Show every line in the entries below where the word "audio" appears.
Information given Block Start
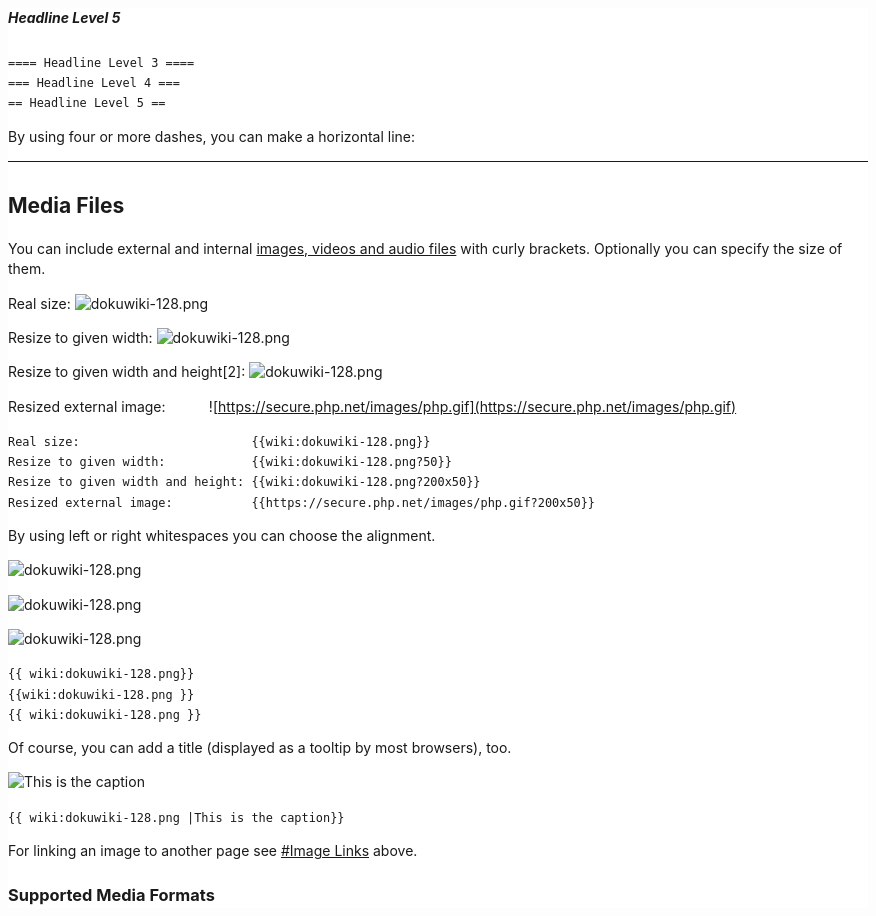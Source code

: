 ##### Headline Level 5

    ==== Headline Level 3 ====
    === Headline Level 4 ===
    == Headline Level 5 ==

By using four or more dashes, you can make a horizontal line:

-----

## Media Files

You can include external and internal [images, videos and audio
files](https://www.dokuwiki.org/images) with curly brackets. Optionally
you can specify the size of them.

Real size: ![dokuwiki-128.png](/wiki/dokuwiki-128.png)

Resize to given width: ![dokuwiki-128.png](/wiki/dokuwiki-128.png)

Resize to given width and height\[2\]:
![dokuwiki-128.png](/wiki/dokuwiki-128.png)

Resized external image:          
![https://secure.php.net/images/php.gif](https://secure.php.net/images/php.gif)

    Real size:                        {{wiki:dokuwiki-128.png}}
    Resize to given width:            {{wiki:dokuwiki-128.png?50}}
    Resize to given width and height: {{wiki:dokuwiki-128.png?200x50}}
    Resized external image:           {{https://secure.php.net/images/php.gif?200x50}}

By using left or right whitespaces you can choose the alignment.

![dokuwiki-128.png](/wiki/dokuwiki-128.png)

![dokuwiki-128.png](/wiki/dokuwiki-128.png)

![dokuwiki-128.png](/wiki/dokuwiki-128.png)

    {{ wiki:dokuwiki-128.png}}
    {{wiki:dokuwiki-128.png }}
    {{ wiki:dokuwiki-128.png }}

Of course, you can add a title (displayed as a tooltip by most
browsers), too.

![This is the caption](/wiki/dokuwiki-128.png)

    {{ wiki:dokuwiki-128.png |This is the caption}}

For linking an image to another page see [\#Image Links](#Image%20Links)
above.

### Supported Media Formats
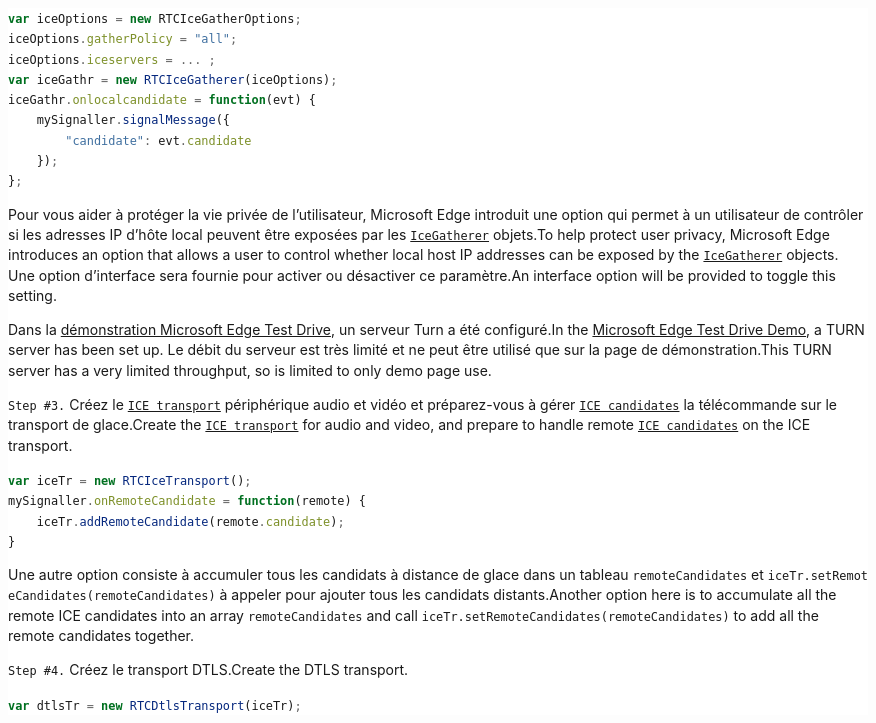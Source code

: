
 ```js
var iceOptions = new RTCIceGatherOptions;
iceOptions.gatherPolicy = "all";
iceOptions.iceservers = ... ;
var iceGathr = new RTCIceGatherer(iceOptions);
iceGathr.onlocalcandidate = function(evt) {
    mySignaller.signalMessage({
        "candidate": evt.candidate
    });
};
```

<span data-ttu-id="189bd-152">Pour vous aider à protéger la vie privée de l’utilisateur, Microsoft Edge introduit une option qui permet à un utilisateur de contrôler si les adresses IP d’hôte local peuvent être exposées par les [`IceGatherer`](https://msdn.microsoft.com/library/Mt433107) objets.</span><span class="sxs-lookup"><span data-stu-id="189bd-152">To help protect user privacy, Microsoft Edge introduces an option that allows a user to control whether local host IP addresses can be exposed by the [`IceGatherer`](https://msdn.microsoft.com/library/Mt433107) objects.</span></span> <span data-ttu-id="189bd-153">Une option d’interface sera fournie pour activer ou désactiver ce paramètre.</span><span class="sxs-lookup"><span data-stu-id="189bd-153">An interface option will be provided to toggle this setting.</span></span>

<span data-ttu-id="189bd-154">Dans la [démonstration Microsoft Edge Test Drive](https://go.microsoft.com/fwlink/p/?LinkID=627635), un serveur Turn a été configuré.</span><span class="sxs-lookup"><span data-stu-id="189bd-154">In the [Microsoft Edge Test Drive Demo](https://go.microsoft.com/fwlink/p/?LinkID=627635), a TURN server has been set up.</span></span> <span data-ttu-id="189bd-155">Le débit du serveur est très limité et ne peut être utilisé que sur la page de démonstration.</span><span class="sxs-lookup"><span data-stu-id="189bd-155">This TURN server has a very limited throughput, so is limited to only demo page use.</span></span>

`Step #3.` <span data-ttu-id="189bd-156">Créez le [`ICE transport`](https://msdn.microsoft.com/library/Mt433112) périphérique audio et vidéo et préparez-vous à gérer [`ICE candidates`](https://msdn.microsoft.com/library/Mt502499) la télécommande sur le transport de glace.</span><span class="sxs-lookup"><span data-stu-id="189bd-156">Create the [`ICE transport`](https://msdn.microsoft.com/library/Mt433112) for audio and video, and prepare to handle remote [`ICE candidates`](https://msdn.microsoft.com/library/Mt502499) on the ICE transport.</span></span>

```js
var iceTr = new RTCIceTransport();
mySignaller.onRemoteCandidate = function(remote) {
    iceTr.addRemoteCandidate(remote.candidate);
}
```

<span data-ttu-id="189bd-157">Une autre option consiste à accumuler tous les candidats à distance de glace dans un tableau `remoteCandidates` et `iceTr.setRemoteCandidates(remoteCandidates)` à appeler pour ajouter tous les candidats distants.</span><span class="sxs-lookup"><span data-stu-id="189bd-157">Another option here is to accumulate all the remote ICE candidates into an array `remoteCandidates` and call `iceTr.setRemoteCandidates(remoteCandidates)` to add all the remote candidates together.</span></span>

`Step #4.` <span data-ttu-id="189bd-158">Créez le transport DTLS.</span><span class="sxs-lookup"><span data-stu-id="189bd-158">Create the DTLS transport.</span></span>

```js
var dtlsTr = new RTCDtlsTransport(iceTr);
```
Information given Block End
**Response for this exercise:**
You can include external and internal [images, videos and audio
`Step #3.` <span data-ttu-id="189bd-156">Créez le [`ICE transport`](https://msdn.microsoft.com/library/Mt433112) périphérique audio et vidéo et préparez-vous à gérer [`ICE candidates`](https://msdn.microsoft.com/library/Mt502499) la télécommande sur le transport de glace.</span><span class="sxs-lookup"><span data-stu-id="189bd-156">Create the [`ICE transport`](https://msdn.microsoft.com/library/Mt433112) for audio and video, and prepare to handle remote [`ICE candidates`](https://msdn.microsoft.com/library/Mt502499) on the ICE transport.</span></span>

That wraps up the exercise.